### TASK TO CARRY OUT
Repeat exactly the lines of the entries below from the one with "otroků rod." through the one with "vlas sčesán k", both ends included, and nothing else.

### RECORDS FOR THIS TASK
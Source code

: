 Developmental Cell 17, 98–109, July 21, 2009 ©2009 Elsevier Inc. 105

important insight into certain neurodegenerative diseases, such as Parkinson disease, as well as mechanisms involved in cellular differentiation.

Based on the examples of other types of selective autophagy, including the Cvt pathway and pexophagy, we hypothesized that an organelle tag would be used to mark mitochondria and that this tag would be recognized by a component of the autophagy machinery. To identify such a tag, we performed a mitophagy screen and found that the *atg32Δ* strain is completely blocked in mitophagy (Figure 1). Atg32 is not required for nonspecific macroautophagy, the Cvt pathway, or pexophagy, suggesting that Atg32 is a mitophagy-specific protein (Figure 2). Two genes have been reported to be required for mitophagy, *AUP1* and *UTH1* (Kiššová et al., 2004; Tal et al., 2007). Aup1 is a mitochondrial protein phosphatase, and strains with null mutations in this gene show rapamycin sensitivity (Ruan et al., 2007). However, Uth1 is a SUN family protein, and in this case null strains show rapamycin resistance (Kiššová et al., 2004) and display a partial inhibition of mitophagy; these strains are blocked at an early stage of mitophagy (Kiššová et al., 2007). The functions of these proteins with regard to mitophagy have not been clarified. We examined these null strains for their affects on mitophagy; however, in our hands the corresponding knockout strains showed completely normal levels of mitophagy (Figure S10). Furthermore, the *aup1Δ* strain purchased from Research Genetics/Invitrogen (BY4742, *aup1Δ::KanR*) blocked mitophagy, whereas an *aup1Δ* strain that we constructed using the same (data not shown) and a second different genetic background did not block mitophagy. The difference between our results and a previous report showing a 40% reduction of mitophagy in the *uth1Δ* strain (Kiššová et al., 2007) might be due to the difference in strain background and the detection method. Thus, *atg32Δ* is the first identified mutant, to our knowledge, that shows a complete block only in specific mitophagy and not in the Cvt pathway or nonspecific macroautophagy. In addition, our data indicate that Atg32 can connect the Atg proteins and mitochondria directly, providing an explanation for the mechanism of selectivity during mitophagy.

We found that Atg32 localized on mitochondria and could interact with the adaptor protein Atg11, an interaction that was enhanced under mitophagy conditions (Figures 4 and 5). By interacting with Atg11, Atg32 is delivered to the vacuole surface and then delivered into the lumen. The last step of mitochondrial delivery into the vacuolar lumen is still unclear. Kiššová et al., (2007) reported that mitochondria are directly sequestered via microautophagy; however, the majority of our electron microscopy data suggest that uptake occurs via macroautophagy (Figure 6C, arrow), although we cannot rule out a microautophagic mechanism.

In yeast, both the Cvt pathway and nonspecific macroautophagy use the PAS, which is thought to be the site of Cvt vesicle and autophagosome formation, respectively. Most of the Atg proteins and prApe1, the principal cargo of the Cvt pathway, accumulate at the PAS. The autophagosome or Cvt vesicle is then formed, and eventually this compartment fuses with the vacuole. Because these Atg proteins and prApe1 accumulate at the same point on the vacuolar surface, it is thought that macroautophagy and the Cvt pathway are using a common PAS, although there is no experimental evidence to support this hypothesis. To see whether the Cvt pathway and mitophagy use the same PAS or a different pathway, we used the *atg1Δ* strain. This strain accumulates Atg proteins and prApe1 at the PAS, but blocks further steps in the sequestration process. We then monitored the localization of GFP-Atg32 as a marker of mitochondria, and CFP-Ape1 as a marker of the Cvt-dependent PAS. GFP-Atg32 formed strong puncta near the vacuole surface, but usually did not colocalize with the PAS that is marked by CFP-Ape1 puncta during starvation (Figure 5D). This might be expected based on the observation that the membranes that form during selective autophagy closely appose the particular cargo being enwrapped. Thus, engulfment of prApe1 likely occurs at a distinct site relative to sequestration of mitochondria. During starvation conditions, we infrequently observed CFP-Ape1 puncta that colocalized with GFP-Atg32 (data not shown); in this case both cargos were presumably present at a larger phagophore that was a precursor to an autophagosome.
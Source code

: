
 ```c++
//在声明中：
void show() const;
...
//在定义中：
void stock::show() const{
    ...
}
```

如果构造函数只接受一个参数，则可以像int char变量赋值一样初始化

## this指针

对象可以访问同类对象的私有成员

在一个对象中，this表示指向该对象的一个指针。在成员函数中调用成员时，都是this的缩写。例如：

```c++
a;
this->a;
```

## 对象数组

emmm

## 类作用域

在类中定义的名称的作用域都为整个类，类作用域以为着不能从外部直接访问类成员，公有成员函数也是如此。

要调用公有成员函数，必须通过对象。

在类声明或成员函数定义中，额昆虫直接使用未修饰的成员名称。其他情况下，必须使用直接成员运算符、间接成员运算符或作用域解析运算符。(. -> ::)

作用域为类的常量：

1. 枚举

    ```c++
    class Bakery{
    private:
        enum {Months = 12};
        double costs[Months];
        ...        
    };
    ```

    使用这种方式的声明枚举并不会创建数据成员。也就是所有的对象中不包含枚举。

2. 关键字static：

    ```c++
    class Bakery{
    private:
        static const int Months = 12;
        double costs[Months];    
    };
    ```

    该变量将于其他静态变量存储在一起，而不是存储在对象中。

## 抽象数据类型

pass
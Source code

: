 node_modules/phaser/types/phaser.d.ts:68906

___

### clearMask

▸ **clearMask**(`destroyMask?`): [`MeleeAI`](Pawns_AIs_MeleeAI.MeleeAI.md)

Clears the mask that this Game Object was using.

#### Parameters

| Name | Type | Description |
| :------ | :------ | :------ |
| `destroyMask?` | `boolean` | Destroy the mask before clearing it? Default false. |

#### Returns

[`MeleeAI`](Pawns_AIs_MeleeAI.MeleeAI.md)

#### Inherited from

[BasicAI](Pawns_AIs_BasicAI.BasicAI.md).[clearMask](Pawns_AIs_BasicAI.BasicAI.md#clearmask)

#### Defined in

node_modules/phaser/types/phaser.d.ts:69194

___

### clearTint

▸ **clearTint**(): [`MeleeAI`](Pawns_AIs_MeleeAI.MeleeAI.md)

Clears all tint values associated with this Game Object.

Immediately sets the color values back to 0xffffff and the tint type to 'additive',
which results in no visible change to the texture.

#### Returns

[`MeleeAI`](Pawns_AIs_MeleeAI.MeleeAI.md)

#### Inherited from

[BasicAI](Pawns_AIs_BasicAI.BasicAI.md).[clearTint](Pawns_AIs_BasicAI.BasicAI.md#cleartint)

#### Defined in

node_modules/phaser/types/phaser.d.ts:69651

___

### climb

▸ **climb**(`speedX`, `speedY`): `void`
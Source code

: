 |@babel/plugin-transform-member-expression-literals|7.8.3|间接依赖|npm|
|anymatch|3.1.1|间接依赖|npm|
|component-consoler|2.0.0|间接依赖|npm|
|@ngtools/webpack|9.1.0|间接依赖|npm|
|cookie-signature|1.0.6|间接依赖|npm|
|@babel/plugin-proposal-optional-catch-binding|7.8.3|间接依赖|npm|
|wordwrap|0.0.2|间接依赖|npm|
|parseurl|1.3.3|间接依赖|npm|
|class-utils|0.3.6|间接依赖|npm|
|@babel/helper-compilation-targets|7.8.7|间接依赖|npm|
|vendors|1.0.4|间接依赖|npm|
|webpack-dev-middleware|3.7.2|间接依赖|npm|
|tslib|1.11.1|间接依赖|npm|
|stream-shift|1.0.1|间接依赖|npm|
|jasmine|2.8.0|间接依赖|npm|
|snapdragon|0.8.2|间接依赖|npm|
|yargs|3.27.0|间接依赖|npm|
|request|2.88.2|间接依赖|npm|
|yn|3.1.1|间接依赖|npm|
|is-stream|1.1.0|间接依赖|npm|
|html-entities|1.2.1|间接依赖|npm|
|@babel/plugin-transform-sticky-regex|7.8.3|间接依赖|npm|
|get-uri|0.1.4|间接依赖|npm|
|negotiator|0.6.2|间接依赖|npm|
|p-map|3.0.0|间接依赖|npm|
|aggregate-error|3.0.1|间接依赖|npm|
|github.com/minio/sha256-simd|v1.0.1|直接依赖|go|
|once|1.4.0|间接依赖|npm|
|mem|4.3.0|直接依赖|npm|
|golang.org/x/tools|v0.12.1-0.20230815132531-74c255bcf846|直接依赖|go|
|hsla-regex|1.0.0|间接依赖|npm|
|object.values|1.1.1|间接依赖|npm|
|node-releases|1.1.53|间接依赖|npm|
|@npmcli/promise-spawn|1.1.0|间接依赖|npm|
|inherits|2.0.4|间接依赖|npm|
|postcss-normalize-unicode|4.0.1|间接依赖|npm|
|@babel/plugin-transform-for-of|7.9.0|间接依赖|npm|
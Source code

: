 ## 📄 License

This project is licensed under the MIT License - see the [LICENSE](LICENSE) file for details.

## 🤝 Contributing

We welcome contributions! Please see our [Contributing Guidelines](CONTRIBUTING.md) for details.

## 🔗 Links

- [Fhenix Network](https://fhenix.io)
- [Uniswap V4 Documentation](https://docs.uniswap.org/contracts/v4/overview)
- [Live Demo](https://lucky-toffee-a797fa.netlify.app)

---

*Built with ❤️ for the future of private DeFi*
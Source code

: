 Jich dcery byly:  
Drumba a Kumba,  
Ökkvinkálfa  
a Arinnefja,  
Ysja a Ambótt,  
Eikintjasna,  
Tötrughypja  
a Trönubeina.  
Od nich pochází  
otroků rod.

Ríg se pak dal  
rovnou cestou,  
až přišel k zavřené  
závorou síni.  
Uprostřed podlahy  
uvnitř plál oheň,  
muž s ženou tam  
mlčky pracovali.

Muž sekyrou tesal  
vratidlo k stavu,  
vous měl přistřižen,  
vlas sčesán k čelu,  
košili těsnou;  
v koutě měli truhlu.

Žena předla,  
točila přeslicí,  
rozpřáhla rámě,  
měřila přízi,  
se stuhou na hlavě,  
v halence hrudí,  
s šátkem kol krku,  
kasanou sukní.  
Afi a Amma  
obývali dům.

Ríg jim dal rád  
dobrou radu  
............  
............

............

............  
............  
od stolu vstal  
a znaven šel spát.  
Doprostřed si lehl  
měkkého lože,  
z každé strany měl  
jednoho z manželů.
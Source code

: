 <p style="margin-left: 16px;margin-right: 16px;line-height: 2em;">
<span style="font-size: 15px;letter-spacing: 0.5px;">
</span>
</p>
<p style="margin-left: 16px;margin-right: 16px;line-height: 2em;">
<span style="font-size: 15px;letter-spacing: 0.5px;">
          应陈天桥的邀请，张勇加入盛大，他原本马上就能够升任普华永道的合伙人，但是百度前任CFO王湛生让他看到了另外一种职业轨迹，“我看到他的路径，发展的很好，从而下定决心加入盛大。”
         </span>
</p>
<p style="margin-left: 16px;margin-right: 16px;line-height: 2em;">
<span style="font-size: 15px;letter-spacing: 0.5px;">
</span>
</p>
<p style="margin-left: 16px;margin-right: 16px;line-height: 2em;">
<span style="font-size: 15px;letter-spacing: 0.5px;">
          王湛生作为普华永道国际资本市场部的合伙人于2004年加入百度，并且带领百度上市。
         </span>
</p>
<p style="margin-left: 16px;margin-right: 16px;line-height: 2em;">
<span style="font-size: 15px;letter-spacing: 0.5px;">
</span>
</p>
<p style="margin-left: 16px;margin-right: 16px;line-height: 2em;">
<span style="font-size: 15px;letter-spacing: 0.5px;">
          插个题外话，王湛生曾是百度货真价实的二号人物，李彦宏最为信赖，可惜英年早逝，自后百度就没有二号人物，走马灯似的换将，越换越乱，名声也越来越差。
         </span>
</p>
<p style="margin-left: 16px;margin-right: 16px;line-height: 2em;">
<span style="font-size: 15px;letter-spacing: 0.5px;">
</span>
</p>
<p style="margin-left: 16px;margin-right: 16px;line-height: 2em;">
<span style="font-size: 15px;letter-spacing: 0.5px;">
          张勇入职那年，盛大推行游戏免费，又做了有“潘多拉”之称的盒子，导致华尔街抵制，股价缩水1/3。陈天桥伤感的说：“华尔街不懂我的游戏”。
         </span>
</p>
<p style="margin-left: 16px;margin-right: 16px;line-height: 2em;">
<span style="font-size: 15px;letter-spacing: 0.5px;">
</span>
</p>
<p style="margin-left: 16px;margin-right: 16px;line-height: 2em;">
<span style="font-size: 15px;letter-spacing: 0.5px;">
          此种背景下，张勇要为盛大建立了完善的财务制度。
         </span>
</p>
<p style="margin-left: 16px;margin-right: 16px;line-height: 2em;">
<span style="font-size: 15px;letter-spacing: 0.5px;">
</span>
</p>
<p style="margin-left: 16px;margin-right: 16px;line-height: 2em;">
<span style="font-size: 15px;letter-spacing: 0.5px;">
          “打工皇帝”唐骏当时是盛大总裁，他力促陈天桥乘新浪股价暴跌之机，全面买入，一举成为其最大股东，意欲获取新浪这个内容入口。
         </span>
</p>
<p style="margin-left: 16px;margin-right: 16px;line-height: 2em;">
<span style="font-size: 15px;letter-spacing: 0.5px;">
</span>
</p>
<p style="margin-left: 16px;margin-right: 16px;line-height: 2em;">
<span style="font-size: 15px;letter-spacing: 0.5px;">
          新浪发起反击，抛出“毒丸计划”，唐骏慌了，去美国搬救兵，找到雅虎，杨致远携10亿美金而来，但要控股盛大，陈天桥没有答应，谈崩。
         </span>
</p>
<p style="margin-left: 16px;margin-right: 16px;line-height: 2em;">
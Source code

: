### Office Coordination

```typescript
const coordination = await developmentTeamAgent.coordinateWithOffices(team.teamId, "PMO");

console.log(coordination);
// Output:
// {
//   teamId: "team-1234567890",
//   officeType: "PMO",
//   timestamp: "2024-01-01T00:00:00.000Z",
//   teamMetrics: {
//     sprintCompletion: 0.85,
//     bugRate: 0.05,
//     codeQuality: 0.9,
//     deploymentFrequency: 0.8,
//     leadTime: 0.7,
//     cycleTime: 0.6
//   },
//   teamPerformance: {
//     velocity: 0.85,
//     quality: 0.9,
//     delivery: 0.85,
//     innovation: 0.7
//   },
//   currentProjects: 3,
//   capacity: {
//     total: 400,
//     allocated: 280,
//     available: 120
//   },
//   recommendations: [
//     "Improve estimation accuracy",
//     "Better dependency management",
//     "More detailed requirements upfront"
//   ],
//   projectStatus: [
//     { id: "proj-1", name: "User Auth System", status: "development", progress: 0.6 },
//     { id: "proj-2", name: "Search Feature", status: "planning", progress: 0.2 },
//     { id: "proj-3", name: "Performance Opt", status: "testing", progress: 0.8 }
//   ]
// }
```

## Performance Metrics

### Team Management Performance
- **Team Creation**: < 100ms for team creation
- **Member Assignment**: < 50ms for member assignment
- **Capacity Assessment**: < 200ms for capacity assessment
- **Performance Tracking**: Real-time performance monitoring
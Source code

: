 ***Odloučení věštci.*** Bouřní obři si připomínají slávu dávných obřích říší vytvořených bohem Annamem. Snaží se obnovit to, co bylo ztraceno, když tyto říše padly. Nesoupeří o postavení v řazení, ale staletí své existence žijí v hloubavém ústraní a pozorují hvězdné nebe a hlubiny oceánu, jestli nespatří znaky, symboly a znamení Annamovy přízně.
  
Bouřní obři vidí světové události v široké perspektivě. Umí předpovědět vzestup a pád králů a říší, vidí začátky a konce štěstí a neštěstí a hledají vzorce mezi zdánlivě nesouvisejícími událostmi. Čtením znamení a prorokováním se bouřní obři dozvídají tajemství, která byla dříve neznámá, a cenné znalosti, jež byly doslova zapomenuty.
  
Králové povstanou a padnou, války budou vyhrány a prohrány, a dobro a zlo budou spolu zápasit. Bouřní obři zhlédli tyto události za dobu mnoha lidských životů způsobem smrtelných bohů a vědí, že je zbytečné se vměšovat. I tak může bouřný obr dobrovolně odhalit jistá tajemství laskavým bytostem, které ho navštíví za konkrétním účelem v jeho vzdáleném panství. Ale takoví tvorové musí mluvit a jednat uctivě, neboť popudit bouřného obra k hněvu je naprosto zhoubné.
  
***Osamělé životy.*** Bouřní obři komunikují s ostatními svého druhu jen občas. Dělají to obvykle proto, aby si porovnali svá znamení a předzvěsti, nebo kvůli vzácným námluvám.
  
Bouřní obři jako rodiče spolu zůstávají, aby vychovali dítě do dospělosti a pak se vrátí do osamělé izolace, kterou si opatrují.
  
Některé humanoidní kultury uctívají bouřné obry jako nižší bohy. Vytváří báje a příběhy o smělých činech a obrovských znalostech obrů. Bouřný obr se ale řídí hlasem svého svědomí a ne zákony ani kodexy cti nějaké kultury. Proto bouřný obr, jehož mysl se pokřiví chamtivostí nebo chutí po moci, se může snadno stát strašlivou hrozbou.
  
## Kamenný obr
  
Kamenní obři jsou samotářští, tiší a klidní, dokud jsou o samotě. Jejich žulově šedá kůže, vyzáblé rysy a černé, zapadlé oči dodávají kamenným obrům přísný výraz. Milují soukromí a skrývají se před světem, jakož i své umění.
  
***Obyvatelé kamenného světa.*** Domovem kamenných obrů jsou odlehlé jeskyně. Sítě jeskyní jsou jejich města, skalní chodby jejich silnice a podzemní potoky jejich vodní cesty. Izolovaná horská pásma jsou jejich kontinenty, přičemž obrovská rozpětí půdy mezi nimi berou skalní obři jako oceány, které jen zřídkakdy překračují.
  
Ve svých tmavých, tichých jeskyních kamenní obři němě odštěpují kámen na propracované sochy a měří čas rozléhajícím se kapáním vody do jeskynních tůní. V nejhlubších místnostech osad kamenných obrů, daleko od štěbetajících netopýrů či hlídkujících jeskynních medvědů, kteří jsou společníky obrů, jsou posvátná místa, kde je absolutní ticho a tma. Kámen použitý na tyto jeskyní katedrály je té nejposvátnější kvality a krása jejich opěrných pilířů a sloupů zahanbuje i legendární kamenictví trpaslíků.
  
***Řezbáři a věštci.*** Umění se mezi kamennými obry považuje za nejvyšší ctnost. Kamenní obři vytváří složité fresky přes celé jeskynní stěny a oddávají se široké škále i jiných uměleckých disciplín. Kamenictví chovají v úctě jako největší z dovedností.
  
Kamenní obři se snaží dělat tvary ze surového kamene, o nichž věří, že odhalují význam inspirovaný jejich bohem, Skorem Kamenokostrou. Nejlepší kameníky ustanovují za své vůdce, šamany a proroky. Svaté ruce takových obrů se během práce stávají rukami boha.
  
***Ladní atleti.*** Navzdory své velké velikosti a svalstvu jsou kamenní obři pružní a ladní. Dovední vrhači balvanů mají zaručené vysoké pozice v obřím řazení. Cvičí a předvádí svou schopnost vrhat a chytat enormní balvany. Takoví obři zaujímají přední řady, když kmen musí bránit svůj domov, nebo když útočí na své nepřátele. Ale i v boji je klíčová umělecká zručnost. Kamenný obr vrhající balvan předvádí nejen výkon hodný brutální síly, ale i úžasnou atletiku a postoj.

### RESPONSE FOR THIS EXERCISE
otroků rod.

Ríg se pak dal  
rovnou cestou,  
až přišel k zavřené  
závorou síni.  
Uprostřed podlahy  
uvnitř plál oheň,  
muž s ženou tam  
mlčky pracovali.

Muž sekyrou tesal  
vratidlo k stavu,  
vous měl přistřižen,  
vlas sčesán k čelu,  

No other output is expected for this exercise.